(PROVIDED MATERIAL):
......

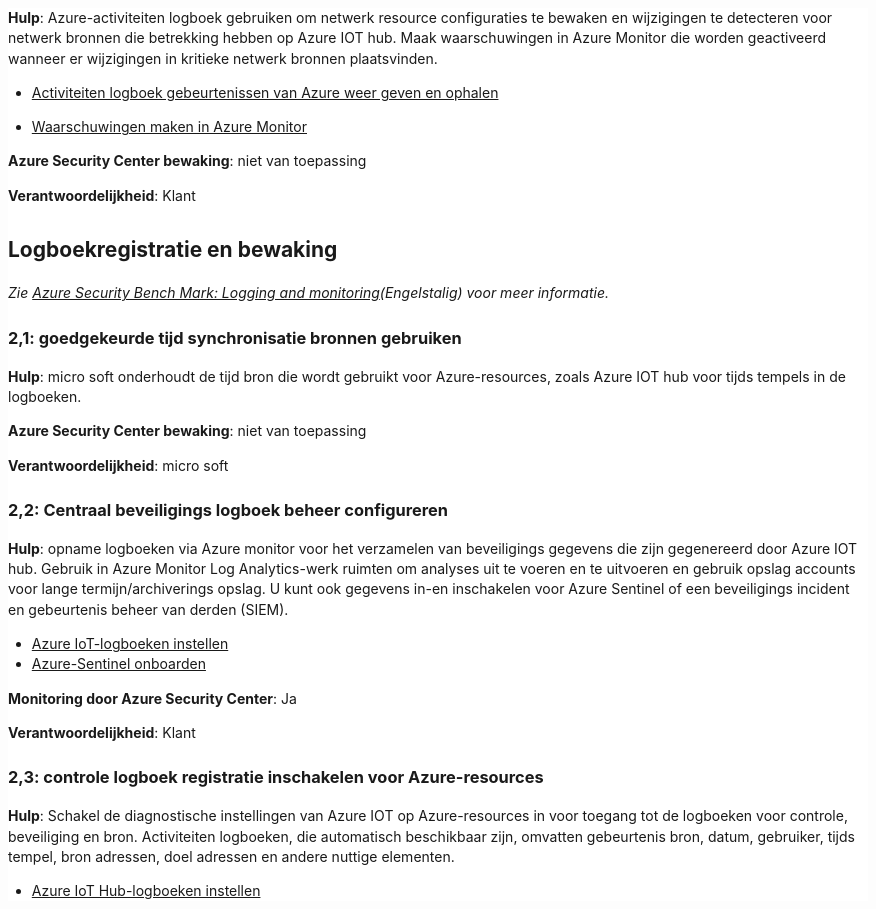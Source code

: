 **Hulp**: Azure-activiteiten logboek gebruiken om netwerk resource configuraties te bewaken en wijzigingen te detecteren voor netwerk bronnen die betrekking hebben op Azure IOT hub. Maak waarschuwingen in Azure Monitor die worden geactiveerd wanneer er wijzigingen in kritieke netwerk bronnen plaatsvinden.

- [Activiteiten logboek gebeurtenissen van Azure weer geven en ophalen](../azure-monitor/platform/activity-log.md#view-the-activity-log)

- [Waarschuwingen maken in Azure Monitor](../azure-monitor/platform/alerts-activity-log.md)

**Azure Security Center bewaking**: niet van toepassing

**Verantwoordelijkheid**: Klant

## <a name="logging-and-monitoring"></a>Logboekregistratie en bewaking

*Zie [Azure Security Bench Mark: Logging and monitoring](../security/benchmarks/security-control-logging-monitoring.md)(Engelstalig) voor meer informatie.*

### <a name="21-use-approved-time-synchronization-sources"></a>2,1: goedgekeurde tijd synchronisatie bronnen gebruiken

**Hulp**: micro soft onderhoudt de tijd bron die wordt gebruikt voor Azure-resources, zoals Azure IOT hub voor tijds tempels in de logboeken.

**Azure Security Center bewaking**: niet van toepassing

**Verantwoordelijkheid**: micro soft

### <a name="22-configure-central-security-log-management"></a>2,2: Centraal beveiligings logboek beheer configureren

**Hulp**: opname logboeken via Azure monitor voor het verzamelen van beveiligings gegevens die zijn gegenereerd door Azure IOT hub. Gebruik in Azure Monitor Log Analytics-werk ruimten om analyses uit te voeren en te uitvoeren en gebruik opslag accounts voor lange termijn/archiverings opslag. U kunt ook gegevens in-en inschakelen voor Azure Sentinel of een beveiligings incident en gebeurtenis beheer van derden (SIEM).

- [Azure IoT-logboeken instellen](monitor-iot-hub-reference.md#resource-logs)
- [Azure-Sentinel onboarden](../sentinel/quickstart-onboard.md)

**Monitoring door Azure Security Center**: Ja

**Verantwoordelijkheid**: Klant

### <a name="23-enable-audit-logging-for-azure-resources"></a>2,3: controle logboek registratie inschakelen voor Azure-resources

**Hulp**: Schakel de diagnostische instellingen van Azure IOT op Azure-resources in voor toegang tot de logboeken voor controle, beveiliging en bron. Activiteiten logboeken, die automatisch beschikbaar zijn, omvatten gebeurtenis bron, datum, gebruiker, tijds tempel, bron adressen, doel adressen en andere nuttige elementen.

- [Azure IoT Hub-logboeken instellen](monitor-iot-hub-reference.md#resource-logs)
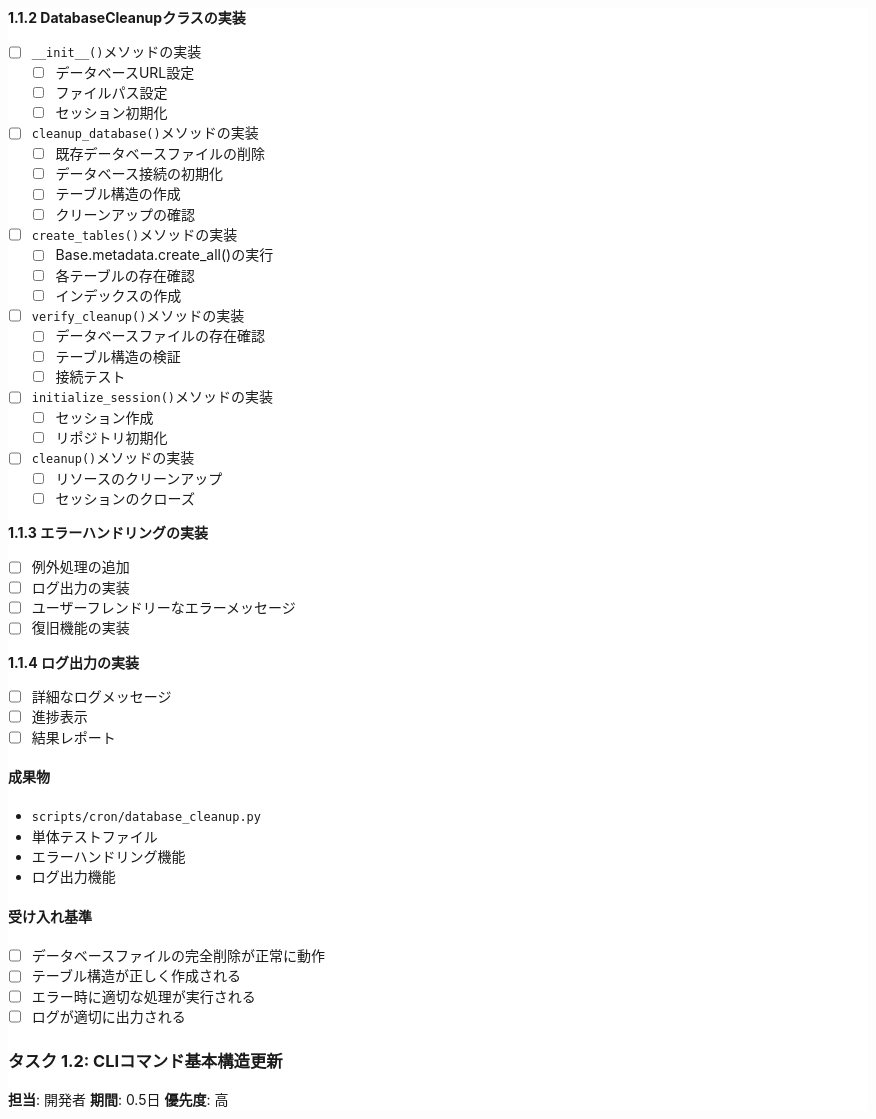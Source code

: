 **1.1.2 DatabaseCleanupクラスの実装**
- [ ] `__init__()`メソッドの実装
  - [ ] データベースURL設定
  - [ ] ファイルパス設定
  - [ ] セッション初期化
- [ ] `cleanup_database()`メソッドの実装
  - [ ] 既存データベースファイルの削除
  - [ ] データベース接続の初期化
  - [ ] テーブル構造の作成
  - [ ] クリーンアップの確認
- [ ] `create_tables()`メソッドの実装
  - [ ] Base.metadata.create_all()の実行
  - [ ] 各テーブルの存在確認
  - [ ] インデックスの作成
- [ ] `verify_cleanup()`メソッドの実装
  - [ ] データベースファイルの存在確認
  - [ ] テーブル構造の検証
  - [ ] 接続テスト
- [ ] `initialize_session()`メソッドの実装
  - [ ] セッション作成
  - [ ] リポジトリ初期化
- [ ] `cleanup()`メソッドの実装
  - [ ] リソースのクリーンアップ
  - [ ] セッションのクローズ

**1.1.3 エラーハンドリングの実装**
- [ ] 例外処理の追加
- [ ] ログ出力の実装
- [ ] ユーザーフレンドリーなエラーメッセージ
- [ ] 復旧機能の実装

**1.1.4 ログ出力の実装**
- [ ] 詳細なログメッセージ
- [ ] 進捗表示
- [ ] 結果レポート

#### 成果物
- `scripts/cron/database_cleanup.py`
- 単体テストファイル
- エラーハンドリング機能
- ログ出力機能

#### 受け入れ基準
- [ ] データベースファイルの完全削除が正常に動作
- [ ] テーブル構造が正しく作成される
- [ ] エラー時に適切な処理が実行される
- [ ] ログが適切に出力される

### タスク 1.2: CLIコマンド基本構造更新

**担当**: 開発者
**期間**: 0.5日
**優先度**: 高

......

Among the records, find every line with the word "beveiligings" and copy it.

### <a name="22-configure-central-security-log-management"></a>2,2: Centraal beveiligings logboek beheer configureren
**Hulp**: opname logboeken via Azure monitor voor het verzamelen van beveiligings gegevens die zijn gegenereerd door Azure IOT hub. Gebruik in Azure Monitor Log Analytics-werk ruimten om analyses uit te voeren en te uitvoeren en gebruik opslag accounts voor lange termijn/archiverings opslag. U kunt ook gegevens in-en inschakelen voor Azure Sentinel of een beveiligings incident en gebeurtenis beheer van derden (SIEM).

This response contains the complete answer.